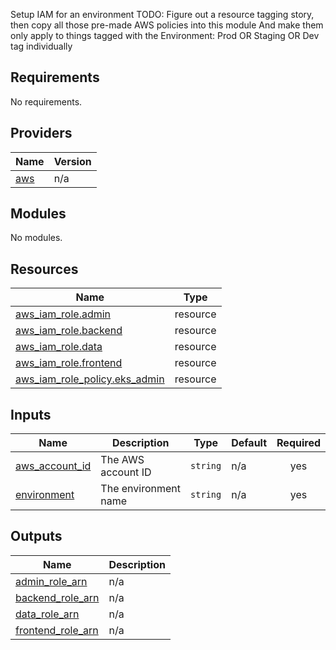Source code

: <!-- BEGIN_TF_DOCS -->
Setup IAM for an environment
TODO: Figure out a resource tagging story, then copy all those pre-made AWS policies into this module
And make them only apply to things tagged with the Environment: Prod OR Staging OR Dev tag individually

## Requirements

No requirements.

## Providers

| Name | Version |
|------|---------|
| <a name="provider_aws"></a> [aws](#provider\_aws) | n/a |

## Modules

No modules.

## Resources

| Name | Type |
|------|------|
| [aws_iam_role.admin](https://registry.terraform.io/providers/hashicorp/aws/latest/docs/resources/iam_role) | resource |
| [aws_iam_role.backend](https://registry.terraform.io/providers/hashicorp/aws/latest/docs/resources/iam_role) | resource |
| [aws_iam_role.data](https://registry.terraform.io/providers/hashicorp/aws/latest/docs/resources/iam_role) | resource |
| [aws_iam_role.frontend](https://registry.terraform.io/providers/hashicorp/aws/latest/docs/resources/iam_role) | resource |
| [aws_iam_role_policy.eks_admin](https://registry.terraform.io/providers/hashicorp/aws/latest/docs/resources/iam_role_policy) | resource |

## Inputs

| Name | Description | Type | Default | Required |
|------|-------------|------|---------|:--------:|
| <a name="input_aws_account_id"></a> [aws\_account\_id](#input\_aws\_account\_id) | The AWS account ID | `string` | n/a | yes |
| <a name="input_environment"></a> [environment](#input\_environment) | The environment name | `string` | n/a | yes |

## Outputs

| Name | Description |
|------|-------------|
| <a name="output_admin_role_arn"></a> [admin\_role\_arn](#output\_admin\_role\_arn) | n/a |
| <a name="output_backend_role_arn"></a> [backend\_role\_arn](#output\_backend\_role\_arn) | n/a |
| <a name="output_data_role_arn"></a> [data\_role\_arn](#output\_data\_role\_arn) | n/a |
| <a name="output_frontend_role_arn"></a> [frontend\_role\_arn](#output\_frontend\_role\_arn) | n/a |
<!-- END_TF_DOCS -->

§ §

Required work:
Print again the lines of the entries above that fall between the line holding "[admin\_role\_arn](#output\_admin\_role\_arn) | n/a |" and the line holding "[backend\_role\_arn](#output\_backend\_role\_arn) | n/a |", inclusive, exactly as they stand.

The completed task:
| <a name="output_admin_role_arn"></a> [admin\_role\_arn](#output\_admin\_role\_arn) | n/a |
| <a name="output_backend_role_arn"></a> [backend\_role\_arn](#output\_backend\_role\_arn) | n/a |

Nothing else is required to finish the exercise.